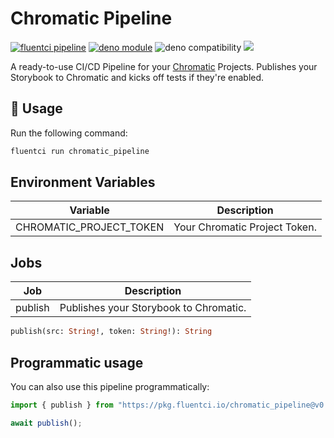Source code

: # Chromatic Pipeline

[![fluentci pipeline](https://img.shields.io/badge/dynamic/json?label=pkg.fluentci.io&labelColor=%23000&color=%23460cf1&url=https%3A%2F%2Fapi.fluentci.io%2Fv1%2Fpipeline%2Fchromatic_pipeline&query=%24.version)](https://pkg.fluentci.io/chromatic_pipeline)
[![deno module](https://shield.deno.dev/x/chromatic_pipeline)](https://deno.land/x/chromatic_pipeline)
![deno compatibility](https://shield.deno.dev/deno/^1.37)
[![](https://img.shields.io/codecov/c/gh/fluent-ci-templates/chromatic-pipeline)](https://codecov.io/gh/fluent-ci-templates/chromatic-pipeline)

A ready-to-use CI/CD Pipeline for your [Chromatic](https://chromatic.com/) Projects. Publishes your Storybook to Chromatic and kicks off tests if they're enabled.

## 🚀 Usage

Run the following command:

```bash
fluentci run chromatic_pipeline
```

## Environment Variables

| Variable                | Description                   |
|-------------------------|-------------------------------|
| CHROMATIC_PROJECT_TOKEN | Your Chromatic Project Token. |

## Jobs

| Job     | Description                            |
|---------|----------------------------------------|
| publish | Publishes your Storybook to Chromatic. |

```graphql
publish(src: String!, token: String!): String
```

## Programmatic usage

You can also use this pipeline programmatically:

```typescript
import { publish } from "https://pkg.fluentci.io/chromatic_pipeline@v0.6.0/mod.ts";

await publish();

```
----------------
◆ GOAL OF THE EXERCISE
Return the records above exactly as written. Do not include their images.

◆ RESPONSE TO THE TASK
Source code

: # Chromatic Pipeline

[![fluentci pipeline](https://img.shields.io/badge/dynamic/json?label=pkg.fluentci.io&labelColor=%23000&color=%23460cf1&url=https%3A%2F%2Fapi.fluentci.io%2Fv1%2Fpipeline%2Fchromatic_pipeline&query=%24.version)](https://pkg.fluentci.io/chromatic_pipeline)
[![deno module](https://shield.deno.dev/x/chromatic_pipeline)](https://deno.land/x/chromatic_pipeline)
![deno compatibility](https://shield.deno.dev/deno/^1.37)
[![](https://img.shields.io/codecov/c/gh/fluent-ci-templates/chromatic-pipeline)](https://codecov.io/gh/fluent-ci-templates/chromatic-pipeline)

A ready-to-use CI/CD Pipeline for your [Chromatic](https://chromatic.com/) Projects. Publishes your Storybook to Chromatic and kicks off tests if they're enabled.

## 🚀 Usage

Run the following command:

```bash
fluentci run chromatic_pipeline
```

## Environment Variables

| Variable                | Description                   |
|-------------------------|-------------------------------|
| CHROMATIC_PROJECT_TOKEN | Your Chromatic Project Token. |

## Jobs

| Job     | Description                            |
|---------|----------------------------------------|
| publish | Publishes your Storybook to Chromatic. |

```graphql
publish(src: String!, token: String!): String
```

## Programmatic usage

You can also use this pipeline programmatically:

```typescript
import { publish } from "https://pkg.fluentci.io/chromatic_pipeline@v0.6.0/mod.ts";

await publish();

```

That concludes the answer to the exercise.